--- Records Enclosed Below ---

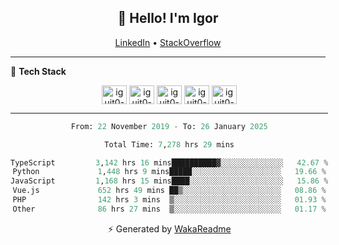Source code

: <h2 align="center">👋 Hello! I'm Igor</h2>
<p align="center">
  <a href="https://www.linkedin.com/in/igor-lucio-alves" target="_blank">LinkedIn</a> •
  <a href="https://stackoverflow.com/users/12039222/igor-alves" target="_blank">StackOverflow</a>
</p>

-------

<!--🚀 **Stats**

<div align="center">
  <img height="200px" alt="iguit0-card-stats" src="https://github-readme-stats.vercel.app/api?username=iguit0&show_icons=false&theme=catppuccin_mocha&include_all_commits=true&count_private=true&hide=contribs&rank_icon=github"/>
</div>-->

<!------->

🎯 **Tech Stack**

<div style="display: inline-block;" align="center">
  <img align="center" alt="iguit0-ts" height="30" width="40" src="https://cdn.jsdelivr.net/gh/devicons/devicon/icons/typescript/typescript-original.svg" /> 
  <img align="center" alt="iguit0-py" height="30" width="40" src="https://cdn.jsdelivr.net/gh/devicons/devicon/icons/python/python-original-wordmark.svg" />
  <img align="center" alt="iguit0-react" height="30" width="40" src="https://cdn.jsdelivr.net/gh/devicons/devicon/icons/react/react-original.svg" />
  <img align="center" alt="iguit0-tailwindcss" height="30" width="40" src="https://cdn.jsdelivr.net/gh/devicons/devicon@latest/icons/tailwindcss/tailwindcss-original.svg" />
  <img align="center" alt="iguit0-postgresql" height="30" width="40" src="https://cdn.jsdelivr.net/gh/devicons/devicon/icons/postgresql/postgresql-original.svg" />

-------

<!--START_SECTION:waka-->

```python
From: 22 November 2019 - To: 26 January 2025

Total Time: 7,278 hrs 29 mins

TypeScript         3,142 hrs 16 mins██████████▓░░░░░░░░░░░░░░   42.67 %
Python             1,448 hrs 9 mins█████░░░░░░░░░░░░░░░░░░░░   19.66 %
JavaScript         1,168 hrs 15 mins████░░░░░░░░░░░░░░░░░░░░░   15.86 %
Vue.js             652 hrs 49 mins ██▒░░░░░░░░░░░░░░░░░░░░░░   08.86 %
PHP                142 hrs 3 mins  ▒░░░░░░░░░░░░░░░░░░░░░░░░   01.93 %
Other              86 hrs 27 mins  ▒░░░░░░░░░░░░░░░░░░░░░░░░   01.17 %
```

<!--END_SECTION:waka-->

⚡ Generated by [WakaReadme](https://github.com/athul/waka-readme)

--- End of Enclosed Records ---

● Exercise aim: Where does the word "github" appear in the records above? Return every line that holds it.

● Exercise result:
  <img height="200px" alt="iguit0-card-stats" src="https://github-readme-stats.vercel.app/api?username=iguit0&show_icons=false&theme=catppuccin_mocha&include_all_commits=true&count_private=true&hide=contribs&rank_icon=github"/>
⚡ Generated by [WakaReadme](https://github.com/athul/waka-readme)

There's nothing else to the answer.